Il abandonna le regard du vieil homme quelques secondes, son nez se gonflant aussi discrètement que possible pour reprendre de l’air, son visage se figeant. Il agita frénétiquement sans but ses doigts contre sa tunique noire avant de retrouver un sourire crispé et reprit.

- “Je… Si vous voulez bien me suivre Juge, tout est prêt”.

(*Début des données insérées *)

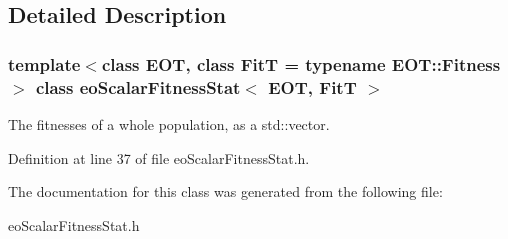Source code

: \subsection{Detailed Description}
\subsubsection*{template$<$class EOT, class Fit\-T = typename EOT::Fitness$>$ class eo\-Scalar\-Fitness\-Stat$<$ EOT, Fit\-T $>$}

The fitnesses of a whole population, as a std::vector. 



Definition at line 37 of file eo\-Scalar\-Fitness\-Stat.h.

The documentation for this class was generated from the following file:\begin{CompactItemize}
\item 
eo\-Scalar\-Fitness\-Stat.h\end{CompactItemize}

Acquiesçant de la tête, le juge emboîta le pas à son hôte, passant par les grandes marches menant au palais. Le bâtiment circulaire était fait de magnifiques pierres grises, de nombreuses fenêtres venaient équitablement habiller, tout du long, les murs. Le groupe pénétra à l’intérieur du bâtiment, atterrissant dans un couloir faisant tout le tour. Les murs étaient soigneusement décorés de multiples tapisseries, d’armes exposées ainsi que de tapis resplendissants dans les tons jaune et orange. Les cloisons intérieures ne faisaient aucun doute sur une pièce supplémentaire, probablement la salle du trône, mais qui devait être bien sombre au vu de l’absence de fenêtre. La traversée du couloir fut silencieuse, l’intendant guidant la marche alors que le vieil homme et son jeune disciple observait les ornements. Ils aboutirent finalement sur des portes gardées par deux gardes, regardant d’un œil angoissé les hommes tenant les grandes épées sur leur épaule. Après une dernière révérence, le fidèle conseiller du roi s’en alla, sommant ses gardes de le suivre après en avoir reçu la demande de son invité. À leurs places, deux des quatre cavaliers vinrent prendre place, devant cette porte d’où un vacarme incompréhensible semblait s’en échapper.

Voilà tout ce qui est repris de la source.